▶ _Problem requirements_
Give back, word for word, every line from the one containing "2. Players enter" to the end of the listing, and nothing more.

○ ○ ○

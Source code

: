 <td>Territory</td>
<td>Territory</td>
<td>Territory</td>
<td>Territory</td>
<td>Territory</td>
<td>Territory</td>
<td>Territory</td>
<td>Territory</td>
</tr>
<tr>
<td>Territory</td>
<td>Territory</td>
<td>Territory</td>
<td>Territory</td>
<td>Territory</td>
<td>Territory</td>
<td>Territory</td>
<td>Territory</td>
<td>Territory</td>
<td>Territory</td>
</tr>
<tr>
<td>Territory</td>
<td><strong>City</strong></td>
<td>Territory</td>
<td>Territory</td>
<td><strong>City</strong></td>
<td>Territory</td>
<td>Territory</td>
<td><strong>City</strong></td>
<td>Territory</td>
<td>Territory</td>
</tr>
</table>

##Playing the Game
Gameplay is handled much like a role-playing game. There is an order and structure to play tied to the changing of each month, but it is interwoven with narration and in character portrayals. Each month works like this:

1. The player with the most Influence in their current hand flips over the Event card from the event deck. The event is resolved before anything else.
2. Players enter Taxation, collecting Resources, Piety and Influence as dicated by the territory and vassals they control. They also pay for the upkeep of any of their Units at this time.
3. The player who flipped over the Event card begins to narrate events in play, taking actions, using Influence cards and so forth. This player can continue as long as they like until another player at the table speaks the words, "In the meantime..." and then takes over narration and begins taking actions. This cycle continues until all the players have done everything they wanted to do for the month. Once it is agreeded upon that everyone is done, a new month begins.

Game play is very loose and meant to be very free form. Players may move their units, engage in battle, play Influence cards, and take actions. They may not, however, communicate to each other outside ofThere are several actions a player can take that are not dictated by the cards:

○ ○ ○

▶ _Output below_
2. Players enter Taxation, collecting Resources, Piety and Influence as dicated by the territory and vassals they control. They also pay for the upkeep of any of their Units at this time.
3. The player who flipped over the Event card begins to narrate events in play, taking actions, using Influence cards and so forth. This player can continue as long as they like until another player at the table speaks the words, "In the meantime..." and then takes over narration and begins taking actions. This cycle continues until all the players have done everything they wanted to do for the month. Once it is agreeded upon that everyone is done, a new month begins.

Game play is very loose and meant to be very free form. Players may move their units, engage in battle, play Influence cards, and take actions. They may not, however, communicate to each other outside ofThere are several actions a player can take that are not dictated by the cards:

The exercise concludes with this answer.